[Task directions]: Print every line from the start of the data, and when you reach the line with "- **React**: Modern", include it and stop. Pictures are not part of the copy.

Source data
□ □ □

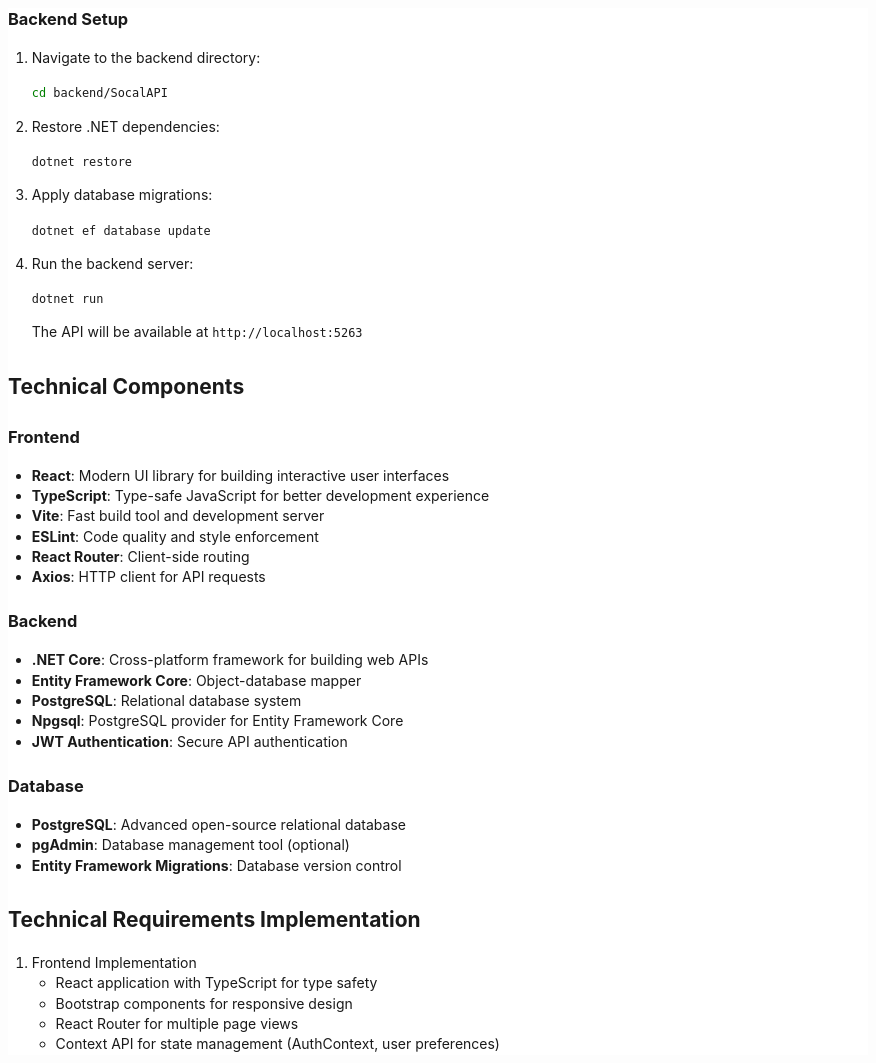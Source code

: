 ### Backend Setup
1. Navigate to the backend directory:
   ```bash
   cd backend/SocalAPI
   ```

2. Restore .NET dependencies:
   ```bash
   dotnet restore
   ```

3. Apply database migrations:
   ```bash
   dotnet ef database update
   ```

4. Run the backend server:
   ```bash
   dotnet run
   ```
   The API will be available at `http://localhost:5263`

## Technical Components

### Frontend
- **React**: Modern UI library for building interactive user interfaces
- **TypeScript**: Type-safe JavaScript for better development experience
- **Vite**: Fast build tool and development server
- **ESLint**: Code quality and style enforcement
- **React Router**: Client-side routing
- **Axios**: HTTP client for API requests

### Backend
- **.NET Core**: Cross-platform framework for building web APIs
- **Entity Framework Core**: Object-database mapper
- **PostgreSQL**: Relational database system
- **Npgsql**: PostgreSQL provider for Entity Framework Core
- **JWT Authentication**: Secure API authentication

### Database
- **PostgreSQL**: Advanced open-source relational database
- **pgAdmin**: Database management tool (optional)
- **Entity Framework Migrations**: Database version control

## Technical Requirements Implementation

1. Frontend Implementation
   - React application with TypeScript for type safety
   - Bootstrap components for responsive design
   - React Router for multiple page views
   - Context API for state management (AuthContext, user preferences)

□ □ □

[Solution below]:
Source code

: ### Backend Setup
1. Navigate to the backend directory:
   ```bash
   cd backend/SocalAPI
   ```

2. Restore .NET dependencies:
   ```bash
   dotnet restore
   ```

3. Apply database migrations:
   ```bash
   dotnet ef database update
   ```

4. Run the backend server:
   ```bash
   dotnet run
   ```
   The API will be available at `http://localhost:5263`

## Technical Components

### Frontend
- **React**: Modern UI library for building interactive user interfaces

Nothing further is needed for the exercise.